• [TASK OBJECTIVE]:
Copy out each line of the entries where the word "https" is present.

• [MATERIAL PROVIDED]:
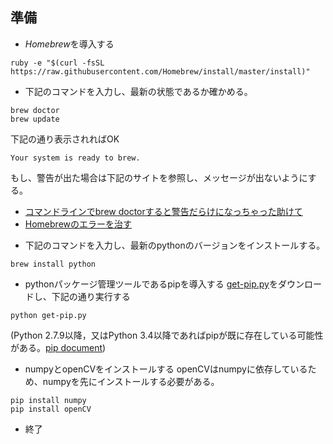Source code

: ## 準備
*  *Homebrew*を導入する

```
ruby -e "$(curl -fsSL https://raw.githubusercontent.com/Homebrew/install/master/install)"
```
    
*  下記のコマンドを入力し、最新の状態であるか確かめる。
```
brew doctor
brew update
```
  
下記の通り表示されればOK
```
Your system is ready to brew.
```
  
もし、警告が出た場合は下記のサイトを参照し、メッセージが出ないようにする。
+ [コマンドラインでbrew doctorすると警告だらけになっちゃった助けて](http://qiita.com/fumi_042/items/55be8fb37cc23325b7c2)
+ [Homebrewのエラーを治す](http://qiita.com/cubdesign/items/176e655a14d47b374a75)
  
*  下記のコマンドを入力し、最新のpythonのバージョンをインストールする。
```
brew install python
```
  
*  pythonパッケージ管理ツールであるpipを導入する
[get-pip.py](https://bootstrap.pypa.io/get-pip.py)をダウンロードし、下記の通り実行する
```
python get-pip.py
```
(Python 2.7.9以降，又はPython 3.4以降であればpipが既に存在している可能性がある。[pip document](https://pip.pypa.io/en/latest/installing.html))
  
*  numpyとopenCVをインストールする
openCVはnumpyに依存しているため、numpyを先にインストールする必要がある。
```
pip install numpy
pip install openCV
```
  
*  終了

• [EXPECTED OUTPUT]:
ruby -e "$(curl -fsSL https://raw.githubusercontent.com/Homebrew/install/master/install)"
[get-pip.py](https://bootstrap.pypa.io/get-pip.py)をダウンロードし、下記の通り実行する
(Python 2.7.9以降，又はPython 3.4以降であればpipが既に存在している可能性がある。[pip document](https://pip.pypa.io/en/latest/installing.html))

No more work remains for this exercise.